Quarante ans après la conquête israélienne de la partie orientale de Jérusalem durant la guerre de juin 1967, la ville sainte est plus que jamais l'enjeu d'une bataille démographique entre Juifs et Arabes. Le maire israélien de Jérusalem, Uri Lupoliansky, a ainsi agité dimanche le spectre des islamistes du Hamas avant la célébration mercredi, selon le calendrier hébraïque, de la "réunification de Jérusalem", marquant la conquête de la partie arabe puis l'annexion de Jérusalem-est par Israël.

"Jérusalem pourrait tomber sous le contrôle du Hamas d'ici 12 ans non pas par la guerre, mais grâce à la démographie", a lancé le maire.

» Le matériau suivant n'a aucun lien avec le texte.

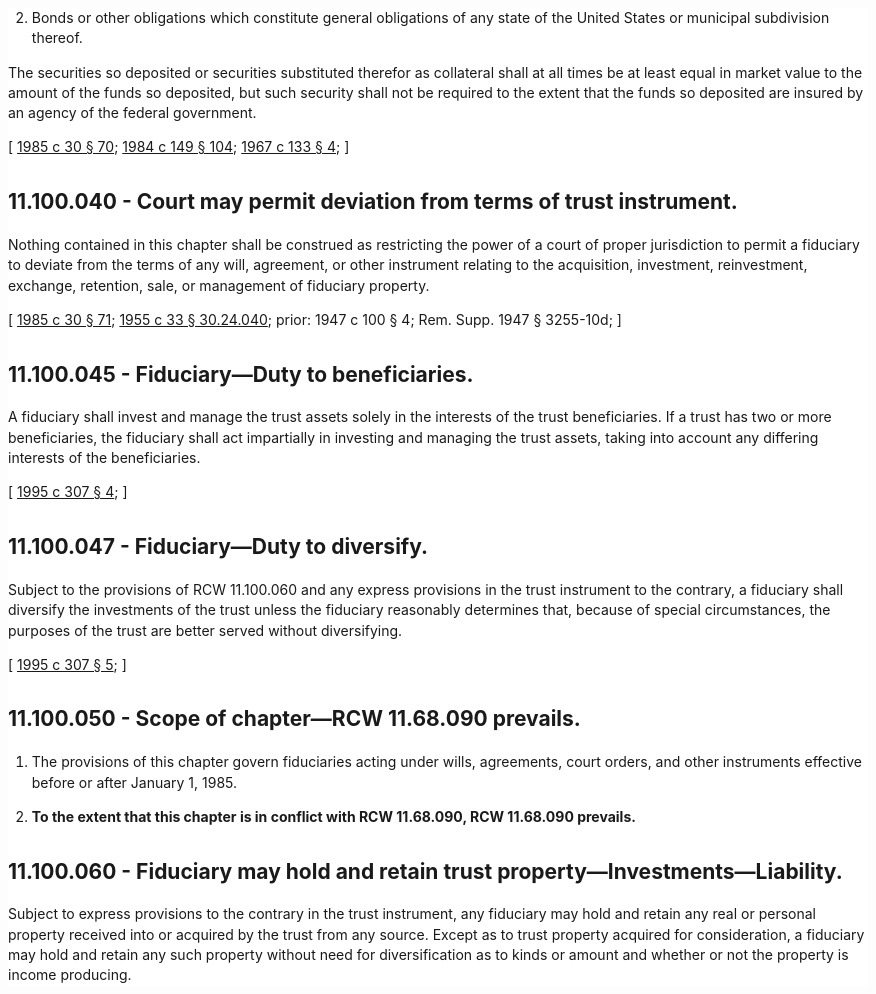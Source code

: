 2. Bonds or other obligations which constitute general obligations of any state of the United States or municipal subdivision thereof.

The securities so deposited or securities substituted therefor as collateral shall at all times be at least equal in market value to the amount of the funds so deposited, but such security shall not be required to the extent that the funds so deposited are insured by an agency of the federal government.

\[ [1985 c 30 § 70](http://leg.wa.gov/CodeReviser/documents/sessionlaw/1985c30.pdf?cite=1985%20c%2030%20§%2070); [1984 c 149 § 104](http://leg.wa.gov/CodeReviser/documents/sessionlaw/1984c149.pdf?cite=1984%20c%20149%20§%20104); [1967 c 133 § 4](http://leg.wa.gov/CodeReviser/documents/sessionlaw/1967c133.pdf?cite=1967%20c%20133%20§%204); \]

## 11.100.040 - Court may permit deviation from terms of trust instrument.
Nothing contained in this chapter shall be construed as restricting the power of a court of proper jurisdiction to permit a fiduciary to deviate from the terms of any will, agreement, or other instrument relating to the acquisition, investment, reinvestment, exchange, retention, sale, or management of fiduciary property.

\[ [1985 c 30 § 71](http://leg.wa.gov/CodeReviser/documents/sessionlaw/1985c30.pdf?cite=1985%20c%2030%20§%2071); [1955 c 33 § 30.24.040](http://leg.wa.gov/CodeReviser/documents/sessionlaw/1955c33.pdf?cite=1955%20c%2033%20§%2030.24.040); prior:  1947 c 100 § 4; Rem. Supp. 1947 § 3255-10d; \]

## 11.100.045 - Fiduciary—Duty to beneficiaries.
A fiduciary shall invest and manage the trust assets solely in the interests of the trust beneficiaries. If a trust has two or more beneficiaries, the fiduciary shall act impartially in investing and managing the trust assets, taking into account any differing interests of the beneficiaries.

\[ [1995 c 307 § 4](http://lawfilesext.leg.wa.gov/biennium/1995-96/Pdf/Bills/Session%20Laws/Senate/5333-S.SL.pdf?cite=1995%20c%20307%20§%204); \]

## 11.100.047 - Fiduciary—Duty to diversify.
Subject to the provisions of RCW 11.100.060 and any express provisions in the trust instrument to the contrary, a fiduciary shall diversify the investments of the trust unless the fiduciary reasonably determines that, because of special circumstances, the purposes of the trust are better served without diversifying.

\[ [1995 c 307 § 5](http://lawfilesext.leg.wa.gov/biennium/1995-96/Pdf/Bills/Session%20Laws/Senate/5333-S.SL.pdf?cite=1995%20c%20307%20§%205); \]

## **11.100.050 - Scope of chapter—RCW  11.68.090 prevails.**
1. The provisions of this chapter govern fiduciaries acting under wills, agreements, court orders, and other instruments effective before or after January 1, 1985.

2. **To the extent that this chapter is in conflict with RCW 11.68.090, RCW 11.68.090 prevails.**

## 11.100.060 - Fiduciary may hold and retain trust property—Investments—Liability.
Subject to express provisions to the contrary in the trust instrument, any fiduciary may hold and retain any real or personal property received into or acquired by the trust from any source. Except as to trust property acquired for consideration, a fiduciary may hold and retain any such property without need for diversification as to kinds or amount and whether or not the property is income producing.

Le gouvernement d'Ehud Olmert a pour sa part présenté un plan de développement de Jérusalem d'un montant de 1,4 milliard de dollars pour impulser le développement de la ville en prévoyant notamment des exemptions fiscales en vue d'encourager l'implantation d'entreprises.

Ces mesures ont été annoncées après la publication la semaine dernière d'un rapport indiquant que la population arabe de Jérusalem a connu une croissance double de celle des juifs durant la dernière décennie.

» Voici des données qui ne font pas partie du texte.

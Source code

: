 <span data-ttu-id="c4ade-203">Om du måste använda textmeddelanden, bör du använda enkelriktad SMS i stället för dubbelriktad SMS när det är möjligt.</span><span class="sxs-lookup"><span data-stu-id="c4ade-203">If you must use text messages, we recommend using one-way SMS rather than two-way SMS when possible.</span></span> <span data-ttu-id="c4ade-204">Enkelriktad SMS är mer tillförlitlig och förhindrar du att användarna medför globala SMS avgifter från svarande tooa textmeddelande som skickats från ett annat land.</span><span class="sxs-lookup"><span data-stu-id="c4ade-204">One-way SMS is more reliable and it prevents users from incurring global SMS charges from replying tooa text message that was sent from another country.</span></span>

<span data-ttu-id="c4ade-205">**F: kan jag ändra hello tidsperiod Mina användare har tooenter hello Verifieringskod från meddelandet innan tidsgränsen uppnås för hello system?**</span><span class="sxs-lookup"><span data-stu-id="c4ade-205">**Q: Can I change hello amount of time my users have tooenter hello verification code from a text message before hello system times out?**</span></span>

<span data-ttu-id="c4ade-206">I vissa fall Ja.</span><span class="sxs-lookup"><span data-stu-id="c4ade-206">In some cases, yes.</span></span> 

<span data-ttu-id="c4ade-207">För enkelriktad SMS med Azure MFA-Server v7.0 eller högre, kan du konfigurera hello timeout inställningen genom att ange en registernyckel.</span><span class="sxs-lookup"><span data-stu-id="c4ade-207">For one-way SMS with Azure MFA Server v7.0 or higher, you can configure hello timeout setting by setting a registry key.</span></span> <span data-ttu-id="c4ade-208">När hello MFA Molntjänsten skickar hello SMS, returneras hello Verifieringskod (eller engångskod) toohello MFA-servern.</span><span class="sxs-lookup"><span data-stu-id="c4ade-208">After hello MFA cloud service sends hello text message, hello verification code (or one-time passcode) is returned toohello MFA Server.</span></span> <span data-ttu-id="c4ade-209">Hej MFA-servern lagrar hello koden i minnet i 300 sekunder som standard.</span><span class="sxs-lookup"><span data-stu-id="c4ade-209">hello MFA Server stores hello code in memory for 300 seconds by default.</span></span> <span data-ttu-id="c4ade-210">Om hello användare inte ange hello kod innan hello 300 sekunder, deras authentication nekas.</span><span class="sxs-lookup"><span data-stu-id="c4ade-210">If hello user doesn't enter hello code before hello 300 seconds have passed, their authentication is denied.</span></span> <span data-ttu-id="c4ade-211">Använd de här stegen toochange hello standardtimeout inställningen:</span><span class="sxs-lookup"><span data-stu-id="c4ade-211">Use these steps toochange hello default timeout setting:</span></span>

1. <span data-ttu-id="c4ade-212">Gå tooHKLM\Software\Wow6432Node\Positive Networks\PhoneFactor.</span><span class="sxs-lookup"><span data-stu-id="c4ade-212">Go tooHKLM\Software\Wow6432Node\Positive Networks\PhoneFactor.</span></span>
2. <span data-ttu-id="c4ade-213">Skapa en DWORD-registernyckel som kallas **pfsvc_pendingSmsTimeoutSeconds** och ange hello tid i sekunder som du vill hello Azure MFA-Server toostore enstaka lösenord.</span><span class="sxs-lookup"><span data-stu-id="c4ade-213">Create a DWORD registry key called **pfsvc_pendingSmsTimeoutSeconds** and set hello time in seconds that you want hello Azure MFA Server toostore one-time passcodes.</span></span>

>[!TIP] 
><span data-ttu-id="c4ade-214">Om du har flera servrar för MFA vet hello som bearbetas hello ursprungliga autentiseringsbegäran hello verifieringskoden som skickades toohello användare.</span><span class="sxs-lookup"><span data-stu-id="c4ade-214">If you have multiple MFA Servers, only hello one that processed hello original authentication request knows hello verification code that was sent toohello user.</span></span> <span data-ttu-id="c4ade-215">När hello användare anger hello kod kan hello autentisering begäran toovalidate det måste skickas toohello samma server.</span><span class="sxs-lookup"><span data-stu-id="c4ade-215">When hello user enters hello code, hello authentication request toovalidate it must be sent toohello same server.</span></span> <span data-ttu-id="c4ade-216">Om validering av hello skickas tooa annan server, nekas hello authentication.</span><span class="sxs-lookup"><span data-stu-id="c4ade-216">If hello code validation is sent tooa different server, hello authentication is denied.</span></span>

Depuis 1967, la population arabe a augmenté au total de 257% en passant de 68.000 à 245.000 actuellement, tandis que les habitants juifs ont connu une croissance de 140% en passant de 200.000 à 475.000.

Sur sa lancée actuelle, la population arabe devrait atteindre la parité d'ici 2035, selon les projections de l'Institut de Jérusalem pour les études israéliennes.

Les autorités israéliennes ont tenté de compenser un taux de natalité plus de deux fois supérieur parmi les Arabes en construisant une douzaine de quartiers à Jérusalem, où vivent plus de 200.000 Israéliens.

La municipalité de la ville projette également de construire 20.000 logements supplémentaires qui permettraient de relier la ville à des groupes de colonies installées en Cisjordanie au nord et au sud de Jérusalem.

"L'objectif est clair: il s'agit d'+israéliser+ Jérusalem et de marginaliser la population arabe", déclare à l'AFP Mahdi Abdoul Hadi directeur de la Société Académique Palestinienne pour l'Etude des Affaires Internationales.

Selon lui, cette politique s'est traduite par des confiscations massives qui ont permis aux autorités israéliennes de réduire à 13% la superficie des terrains laissés aux Palestiniens.

"Malgré tous leurs efforts, les autorités israéliennes n'ont pas réussi à briser l'identité palestinienne dans cette ville, il y a bien deux peuples et deux cultures à Jérusalem et il en sera toujours ainsi", ajoute M. Abdoul Hadi.

Dans l'autre camp, Dore Gold, ancien ambassadeur d'Israël à l'ONU et auteur d'un livre: "Fight for Jerusalem", (combat pour Jérusalem) estime que "le gouvernement n'a pas fait assez pour remporter la bataille démographique".

"Le miracle économique israélien et le boom de la haute-technologie ont provoqué le départ de nombreux habitants de Jérusalem vers la région de Tel-Aviv. Il faut désormais encourager la création d'entreprises à Jérusalem et ouvrir une voie de chemin de fer rapide reliant en 20 minutes Jérusalem à Tel-Aviv pour tenter d'inverser le mouvement", souligne cet ancien diplomate.

Plus à gauche, Meron Benvenisti, un sociologue israélien spécialiste de Jérusalem, estime pour sa part que les statistiques concernant la ville relèvent de la "manipulation". "Personne ne connaît en fait le nombre exact de Palestiniens vivant dans la ville. Tous les chiffres sont avant tout politiques et servent à faire peur", s'insurge ce chercheur.